SARS-CoV-2 Vaccines Elicit Durable Immune Responses in Infant Rhesus Macaques
Garrido et al., Science Immunology. 2021.
https://immunology.sciencemag.org/content/6/60/eabj3684
The immunogenicity of two SARS-CoV-2 vaccines was evaluated in both sexes of infant rhesus macaques (n=8/group). Neither vaccine, stabilized prefusion SARS-CoV-2 S-2P spike (S) protein encoded by mRNA encapsulated in lipid nanoparticles or the purified S protein mixed with 3M-052, a synthetic TLR7/8 agonist in a squalene emulsion, induced adverse effects.
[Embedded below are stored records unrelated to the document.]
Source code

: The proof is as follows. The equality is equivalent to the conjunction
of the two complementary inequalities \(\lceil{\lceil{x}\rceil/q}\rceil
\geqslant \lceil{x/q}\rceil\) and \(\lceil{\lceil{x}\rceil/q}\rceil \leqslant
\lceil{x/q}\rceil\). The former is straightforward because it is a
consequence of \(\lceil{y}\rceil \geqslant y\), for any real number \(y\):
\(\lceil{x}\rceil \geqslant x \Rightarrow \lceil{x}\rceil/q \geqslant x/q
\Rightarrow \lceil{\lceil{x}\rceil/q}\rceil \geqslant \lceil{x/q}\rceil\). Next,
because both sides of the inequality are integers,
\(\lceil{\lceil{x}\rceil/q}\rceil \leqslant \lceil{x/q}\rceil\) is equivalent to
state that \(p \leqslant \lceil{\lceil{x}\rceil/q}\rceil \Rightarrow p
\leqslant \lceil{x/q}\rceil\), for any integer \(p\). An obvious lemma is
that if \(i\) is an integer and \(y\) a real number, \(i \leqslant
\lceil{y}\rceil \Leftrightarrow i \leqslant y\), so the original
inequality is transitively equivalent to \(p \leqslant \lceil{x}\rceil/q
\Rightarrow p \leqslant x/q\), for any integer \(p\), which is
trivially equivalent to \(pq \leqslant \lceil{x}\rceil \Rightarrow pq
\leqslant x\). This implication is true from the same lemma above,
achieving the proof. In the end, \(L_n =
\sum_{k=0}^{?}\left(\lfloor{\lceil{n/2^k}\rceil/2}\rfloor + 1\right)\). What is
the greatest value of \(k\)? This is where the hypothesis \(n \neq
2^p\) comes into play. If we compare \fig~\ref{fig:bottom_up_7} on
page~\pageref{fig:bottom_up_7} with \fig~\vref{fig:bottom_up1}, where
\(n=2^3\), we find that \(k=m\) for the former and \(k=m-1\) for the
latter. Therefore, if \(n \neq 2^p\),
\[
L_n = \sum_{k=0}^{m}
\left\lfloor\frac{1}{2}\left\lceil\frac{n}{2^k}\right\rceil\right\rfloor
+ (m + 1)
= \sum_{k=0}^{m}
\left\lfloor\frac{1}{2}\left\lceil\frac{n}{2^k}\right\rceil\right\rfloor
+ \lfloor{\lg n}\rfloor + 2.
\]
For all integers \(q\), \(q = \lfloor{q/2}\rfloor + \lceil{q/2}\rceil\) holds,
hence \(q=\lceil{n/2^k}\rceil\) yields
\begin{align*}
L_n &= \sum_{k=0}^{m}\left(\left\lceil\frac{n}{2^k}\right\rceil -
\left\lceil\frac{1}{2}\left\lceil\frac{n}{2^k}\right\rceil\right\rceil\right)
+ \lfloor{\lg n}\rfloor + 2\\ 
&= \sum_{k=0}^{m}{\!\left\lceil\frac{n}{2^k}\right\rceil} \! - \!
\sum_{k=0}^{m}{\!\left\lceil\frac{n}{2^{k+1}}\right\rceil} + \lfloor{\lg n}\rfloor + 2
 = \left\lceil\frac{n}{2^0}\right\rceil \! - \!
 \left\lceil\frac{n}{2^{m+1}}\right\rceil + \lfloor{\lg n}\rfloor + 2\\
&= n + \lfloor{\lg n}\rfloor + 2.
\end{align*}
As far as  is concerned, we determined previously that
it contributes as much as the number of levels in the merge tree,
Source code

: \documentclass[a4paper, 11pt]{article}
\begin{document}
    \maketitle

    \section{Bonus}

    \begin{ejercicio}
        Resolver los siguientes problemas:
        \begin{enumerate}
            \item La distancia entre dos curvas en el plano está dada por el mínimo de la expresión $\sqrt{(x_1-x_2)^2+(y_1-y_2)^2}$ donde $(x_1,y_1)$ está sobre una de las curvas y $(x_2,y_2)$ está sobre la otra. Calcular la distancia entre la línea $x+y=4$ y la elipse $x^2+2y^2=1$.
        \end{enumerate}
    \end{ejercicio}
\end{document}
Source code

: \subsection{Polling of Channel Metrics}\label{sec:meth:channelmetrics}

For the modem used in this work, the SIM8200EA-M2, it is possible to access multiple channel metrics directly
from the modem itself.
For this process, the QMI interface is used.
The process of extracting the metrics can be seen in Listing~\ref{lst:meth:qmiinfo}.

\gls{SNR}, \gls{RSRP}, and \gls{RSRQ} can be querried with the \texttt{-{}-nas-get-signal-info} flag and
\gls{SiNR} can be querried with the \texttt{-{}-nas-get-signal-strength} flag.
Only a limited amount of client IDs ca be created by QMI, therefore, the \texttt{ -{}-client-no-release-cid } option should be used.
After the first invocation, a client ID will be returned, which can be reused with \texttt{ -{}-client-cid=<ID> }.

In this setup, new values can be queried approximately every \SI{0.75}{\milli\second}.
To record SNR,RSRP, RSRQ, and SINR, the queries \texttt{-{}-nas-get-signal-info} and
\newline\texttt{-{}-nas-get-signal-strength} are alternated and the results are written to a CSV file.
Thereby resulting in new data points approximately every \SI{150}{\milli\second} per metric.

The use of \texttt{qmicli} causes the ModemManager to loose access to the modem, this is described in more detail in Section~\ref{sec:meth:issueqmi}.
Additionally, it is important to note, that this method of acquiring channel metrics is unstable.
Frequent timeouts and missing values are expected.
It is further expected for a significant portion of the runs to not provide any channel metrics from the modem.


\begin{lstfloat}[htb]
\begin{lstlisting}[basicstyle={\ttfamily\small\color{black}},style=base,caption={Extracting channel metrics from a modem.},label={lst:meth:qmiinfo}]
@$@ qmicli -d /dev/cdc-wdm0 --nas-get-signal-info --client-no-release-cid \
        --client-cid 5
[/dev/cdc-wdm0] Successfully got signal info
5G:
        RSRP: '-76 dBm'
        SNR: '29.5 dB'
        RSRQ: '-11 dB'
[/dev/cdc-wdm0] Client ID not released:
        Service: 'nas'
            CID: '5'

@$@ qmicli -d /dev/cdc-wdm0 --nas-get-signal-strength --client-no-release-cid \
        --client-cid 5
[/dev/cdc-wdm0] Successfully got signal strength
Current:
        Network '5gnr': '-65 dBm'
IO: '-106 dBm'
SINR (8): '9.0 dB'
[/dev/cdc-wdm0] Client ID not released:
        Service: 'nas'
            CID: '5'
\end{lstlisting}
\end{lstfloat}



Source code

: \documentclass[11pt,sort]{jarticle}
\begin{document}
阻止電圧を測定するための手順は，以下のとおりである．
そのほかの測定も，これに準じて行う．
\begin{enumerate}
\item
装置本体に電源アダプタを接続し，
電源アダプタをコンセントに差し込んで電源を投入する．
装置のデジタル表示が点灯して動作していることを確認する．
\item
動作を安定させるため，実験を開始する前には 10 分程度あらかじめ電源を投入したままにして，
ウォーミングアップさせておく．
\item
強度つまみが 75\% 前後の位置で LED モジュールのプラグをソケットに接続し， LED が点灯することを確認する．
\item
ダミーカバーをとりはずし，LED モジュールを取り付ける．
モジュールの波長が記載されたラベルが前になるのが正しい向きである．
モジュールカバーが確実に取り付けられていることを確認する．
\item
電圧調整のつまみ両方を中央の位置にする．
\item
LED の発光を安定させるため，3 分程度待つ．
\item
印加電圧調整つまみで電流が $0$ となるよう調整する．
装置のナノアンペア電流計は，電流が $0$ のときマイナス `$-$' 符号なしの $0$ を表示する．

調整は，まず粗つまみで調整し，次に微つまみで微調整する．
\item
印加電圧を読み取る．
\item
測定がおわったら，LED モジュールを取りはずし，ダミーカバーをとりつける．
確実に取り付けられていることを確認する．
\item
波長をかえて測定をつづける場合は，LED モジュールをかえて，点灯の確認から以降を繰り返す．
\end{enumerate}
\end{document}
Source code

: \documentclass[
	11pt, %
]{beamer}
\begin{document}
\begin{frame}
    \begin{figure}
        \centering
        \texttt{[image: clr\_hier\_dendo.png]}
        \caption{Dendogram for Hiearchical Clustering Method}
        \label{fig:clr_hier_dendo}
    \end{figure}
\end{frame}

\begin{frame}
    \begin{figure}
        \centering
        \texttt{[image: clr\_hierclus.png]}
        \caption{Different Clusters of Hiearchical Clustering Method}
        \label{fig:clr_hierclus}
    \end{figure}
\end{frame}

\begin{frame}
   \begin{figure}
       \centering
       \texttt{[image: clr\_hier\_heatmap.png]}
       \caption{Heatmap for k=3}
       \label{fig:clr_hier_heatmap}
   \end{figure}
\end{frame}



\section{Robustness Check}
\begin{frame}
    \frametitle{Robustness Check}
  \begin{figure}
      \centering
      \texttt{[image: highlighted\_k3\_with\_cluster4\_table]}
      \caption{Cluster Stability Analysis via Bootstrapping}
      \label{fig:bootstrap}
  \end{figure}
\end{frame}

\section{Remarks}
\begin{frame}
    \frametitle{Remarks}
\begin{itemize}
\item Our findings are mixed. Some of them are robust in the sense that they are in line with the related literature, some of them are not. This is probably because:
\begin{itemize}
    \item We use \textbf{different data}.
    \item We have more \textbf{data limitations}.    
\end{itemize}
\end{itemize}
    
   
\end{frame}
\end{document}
Both elicited high magnitude neutralizing antibody titers peaking at week 6. S-specific T cell responses were dominated by IL-17, IFN-γ, or TNF-α. Antibody and cellular responses were stable through week 22. These data provide proof-of concept for a pediatric SARS-CoV-2 vaccine with the potential for durable immunity to decrease transmission of COVID-19. Supported by ORIP (P51OD011107), NIAID, and NCI.